Scope and Responsibility of Audit Committee

corporate governance

1. To review the Bank’s financial statements to ensure accuracy and adequacy.

2 To review and ensure that the Bank has suitable and efficient internal control system and internal audit, and reviewing to ascertain that internal audit function is independent. Hiring, transferring, removal of Head of Audit shall be concurred by Audit Committee before submission to Nomination Remuneration and Corporate Governance Committee (NRCC) for endorsement and Board of Directors for approval respectively.

3. To evaluate the efficiency and effectiveness of the performance of Head of Audit.

4. To review and approve the Annual Audit Plan of Internal Audit.

5. To review to ensure compliance with the laws and regulations imposed by the BoT, SEC, SET and other relevant regulators including compliance report prepared by the Bank’s Compliance unit.

6. To select, nominate and recommend remuneration of the Bank’s external auditor by taking into account credibility, adequacy of resources, experience and independence including recommend dismissal of the external auditor. The Audit Committee shall meet with the external auditor without the members of executive management being present as often as it determines but at least once a year.

7. To approve audit-related and other services engagements with the Bank’s external auditor.

8. To review connected transaction or transaction that may lead to conflict of interest to ensure transactions are conducted and disclosed in compliance with the law and regulation and that transactions are entered with reasonableness for the benefit to the Bank.
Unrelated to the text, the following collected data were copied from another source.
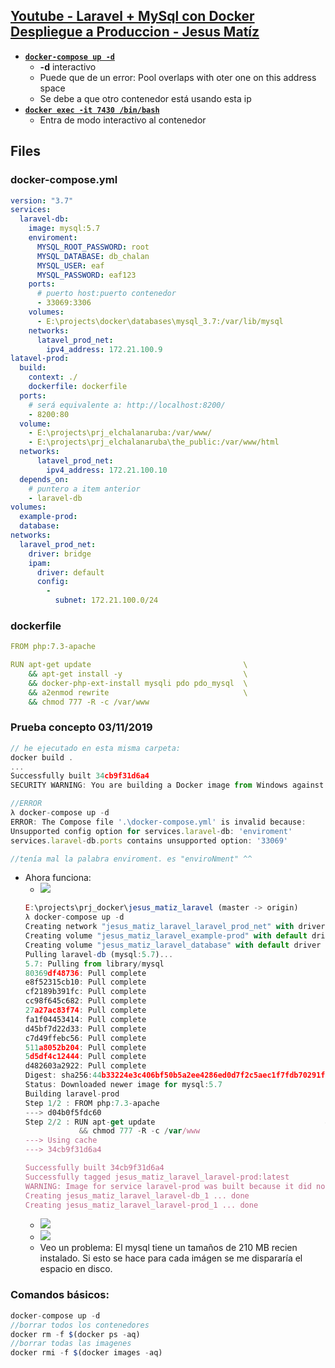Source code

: ## [Youtube - Laravel + MySql con Docker Despliegue a Produccion - Jesus Matíz](https://youtu.be/q7v2Qqf2Vmk)

- [**`docker-compose up -d`**](https://youtu.be/q7v2Qqf2Vmk?t=1217)
  - **-d** interactivo
  - Puede que de un error: Pool overlaps with oter one on this address space
  - Se debe a que otro contenedor está usando esta ip
- [**`docker exec -it 7430 /bin/bash`**](https://youtu.be/q7v2Qqf2Vmk?t=1424)
  - Entra de modo interactivo al contenedor

## Files

### docker-compose.yml
```yml
version: "3.7"
services:
  laravel-db:
    image: mysql:5.7
    enviroment:
      MYSQL_ROOT_PASSWORD: root
      MYSQL_DATABASE: db_chalan
      MYSQL_USER: eaf
      MYSQL_PASSWORD: eaf123
    ports:
      # puerto host:puerto contenedor
      - 33069:3306
    volumes:
      - E:\projects\docker\databases\mysql_3.7:/var/lib/mysql
    networks: 
      latavel_prod_net:
        ipv4_address: 172.21.100.9
latavel-prod:
  build:
    context: ./
    dockerfile: dockerfile
  ports:
    # será equivalente a: http://localhost:8200/
    - 8200:80
  volume:
    - E:\projects\prj_elchalanaruba:/var/www/
    - E:\projects\prj_elchalanaruba\the_public:/var/www/html
  networks: 
      latavel_prod_net:
        ipv4_address: 172.21.100.10
  depends_on:
    # puntero a item anterior
    - laravel-db
volumes:
  example-prod:
  database:
networks:
  laravel_prod_net:
    driver: bridge
    ipam:
      driver: default
      config:
        - 
          subnet: 172.21.100.0/24
```
### dockerfile
```yml
FROM php:7.3-apache

RUN apt-get update                                  \
    && apt-get install -y                           \
    && docker-php-ext-install mysqli pdo pdo_mysql  \
    && a2enmod rewrite                              \
    && chmod 777 -R -c /var/www
```
### Prueba concepto 03/11/2019
```js
// he ejecutado en esta misma carpeta:
docker build .
...
Successfully built 34cb9f31d6a4
SECURITY WARNING: You are building a Docker image from Windows against a non-Windows Docker host. All files and directories added to build context will have '-rwxr-xr-x' permissions. It is recommended to double check and reset permissions for sensitive files and directories.
```
```js
//ERROR
λ docker-compose up -d
ERROR: The Compose file '.\docker-compose.yml' is invalid because:
Unsupported config option for services.laravel-db: 'enviroment'
services.laravel-db.ports contains unsupported option: '33069'

//tenía mal la palabra enviroment. es "enviroNment" ^^
```
- Ahora funciona:
  - ![](https://trello-attachments.s3.amazonaws.com/5b014dcaf4507eacfc1b4540/5db43f16df811534517445ec/b029c21a9b7184f354ead3845138f04a/image.png)
  ```js
  E:\projects\prj_docker\jesus_matiz_laravel (master -> origin)
  λ docker-compose up -d
  Creating network "jesus_matiz_laravel_laravel_prod_net" with driver "bridge"
  Creating volume "jesus_matiz_laravel_example-prod" with default driver
  Creating volume "jesus_matiz_laravel_database" with default driver
  Pulling laravel-db (mysql:5.7)...
  5.7: Pulling from library/mysql
  80369df48736: Pull complete
  e8f52315cb10: Pull complete
  cf2189b391fc: Pull complete
  cc98f645c682: Pull complete
  27a27ac83f74: Pull complete
  fa1f04453414: Pull complete
  d45bf7d22d33: Pull complete
  c7d49ffebc56: Pull complete
  511a8052b204: Pull complete
  5d5df4c12444: Pull complete
  d482603a2922: Pull complete
  Digest: sha256:44b33224e3c406bf50b5a2ee4286ed0d7f2c5aec1f7fdb70291f7f7c570284dd
  Status: Downloaded newer image for mysql:5.7
  Building laravel-prod
  Step 1/2 : FROM php:7.3-apache
  ---> d04b0f5fdc60
  Step 2/2 : RUN apt-get update                                      && apt-get install -y                               && docker-php-ext-install mysqli pdo pdo_mysql      && a2enmod rewrite
              && chmod 777 -R -c /var/www
  ---> Using cache
  ---> 34cb9f31d6a4

  Successfully built 34cb9f31d6a4
  Successfully tagged jesus_matiz_laravel_laravel-prod:latest
  WARNING: Image for service laravel-prod was built because it did not already exist. To rebuild this image you must use `docker-compose build` or `docker-compose up --build`.
  Creating jesus_matiz_laravel_laravel-db_1 ... done
  Creating jesus_matiz_laravel_laravel-prod_1 ... done
  ```
  - ![](https://trello-attachments.s3.amazonaws.com/5db43f16df811534517445ec/1029x117/f59cbe9b236dfe04a5946d5451f9d8e6/image.png)
  - ![](https://trello-attachments.s3.amazonaws.com/5b014dcaf4507eacfc1b4540/5db43f16df811534517445ec/9ef401a42f3e99506fc5bfe72729f5a2/image.png)
  - Veo un problema: El mysql tiene un tamaños de 210 MB recien instalado. Si esto se hace para cada imágen se me dispararía el espacio en disco.

### Comandos básicos:
```js
docker-compose up -d
//borrar todos los contenedores
docker rm -f $(docker ps -aq)
//borrar todas las imagenes
docker rmi -f $(docker images -aq)
```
9. To prepare audit committee report, signed by the chairman of the Audit Committee, and disclose it in an annual report of the Bank. The report should at least contain the following information;
     (1) The Audit Committee’s opinion regarding the accuracy, completeness and integrity of the Bank’s financial statements.
     (2) The Audit Committee’s opinion regarding adequacy of the Bank’s internal controls.
     (3) The Audit Committee’s opinion regarding compliance with applicable laws and regulations.
     (4) The Audit Committee’s opinion regarding suitability of the Bank’s external auditor.
     (5) The Audit Committee’s opinion regarding transaction that may lead to conflict of interest.
     (6) The number of the meeting held during the year and number of each member’s attendance.
     (7) Overall opinion on the discharge of Audit Committee’s duties according to its charter.
     (8) Other information, within the scope of the roles and responsibilities of Audit Committee, which is deemed to be necessary for shareholders and general investors.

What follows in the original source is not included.